• [Problem]
Please repeat the whole listing exactly, but leave the pictures out.

• [Information provided]
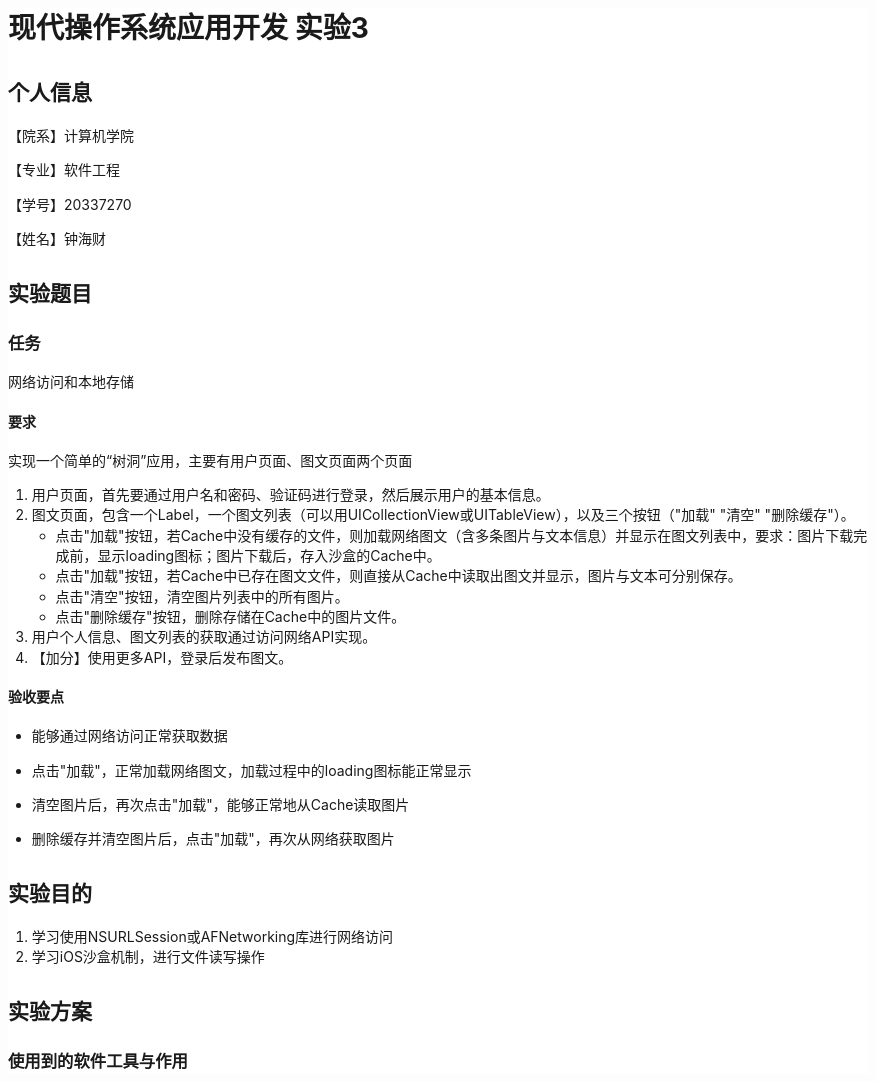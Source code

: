 

# 现代操作系统应用开发 实验3

## 个人信息

【院系】计算机学院

【专业】软件工程

【学号】20337270

【姓名】钟海财

## 实验题目

###  任务

网络访问和本地存储

#### 要求

实现一个简单的“树洞”应用，主要有用户页面、图文页面两个页面

1. 用户页面，首先要通过用户名和密码、验证码进行登录，然后展示用户的基本信息。
2. 图文页面，包含一个Label，一个图文列表（可以用UICollectionView或UITableView），以及三个按钮（"加载" "清空" "删除缓存"）。
   - 点击"加载"按钮，若Cache中没有缓存的文件，则加载网络图文（含多条图片与文本信息）并显示在图文列表中，要求：图片下载完成前，显示loading图标；图片下载后，存入沙盒的Cache中。
   - 点击"加载"按钮，若Cache中已存在图文文件，则直接从Cache中读取出图文并显示，图片与文本可分别保存。
   - 点击"清空"按钮，清空图片列表中的所有图片。
   - 点击"删除缓存"按钮，删除存储在Cache中的图片文件。
3. 用户个人信息、图文列表的获取通过访问网络API实现。
4. 【加分】使用更多API，登录后发布图文。

#### 验收要点

- 能够通过网络访问正常获取数据

- 点击"加载"，正常加载网络图文，加载过程中的loading图标能正常显示

- 清空图片后，再次点击"加载"，能够正常地从Cache读取图片

- 删除缓存并清空图片后，点击"加载"，再次从网络获取图片

  

## 实验目的

1. 学习使用NSURLSession或AFNetworking库进行网络访问
2. 学习iOS沙盒机制，进行文件读写操作



## 实验方案

### 使用到的软件工具与作用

• [Solved exercise]
Source code

: 

# 现代操作系统应用开发 实验3

## 个人信息

【院系】计算机学院

【专业】软件工程

【学号】20337270

【姓名】钟海财

## 实验题目

###  任务

网络访问和本地存储

#### 要求

实现一个简单的“树洞”应用，主要有用户页面、图文页面两个页面

1. 用户页面，首先要通过用户名和密码、验证码进行登录，然后展示用户的基本信息。
2. 图文页面，包含一个Label，一个图文列表（可以用UICollectionView或UITableView），以及三个按钮（"加载" "清空" "删除缓存"）。
   - 点击"加载"按钮，若Cache中没有缓存的文件，则加载网络图文（含多条图片与文本信息）并显示在图文列表中，要求：图片下载完成前，显示loading图标；图片下载后，存入沙盒的Cache中。
   - 点击"加载"按钮，若Cache中已存在图文文件，则直接从Cache中读取出图文并显示，图片与文本可分别保存。
   - 点击"清空"按钮，清空图片列表中的所有图片。
   - 点击"删除缓存"按钮，删除存储在Cache中的图片文件。
3. 用户个人信息、图文列表的获取通过访问网络API实现。
4. 【加分】使用更多API，登录后发布图文。

#### 验收要点

- 能够通过网络访问正常获取数据

- 点击"加载"，正常加载网络图文，加载过程中的loading图标能正常显示

- 清空图片后，再次点击"加载"，能够正常地从Cache读取图片

- 删除缓存并清空图片后，点击"加载"，再次从网络获取图片

  

## 实验目的

1. 学习使用NSURLSession或AFNetworking库进行网络访问
2. 学习iOS沙盒机制，进行文件读写操作



## 实验方案

### 使用到的软件工具与作用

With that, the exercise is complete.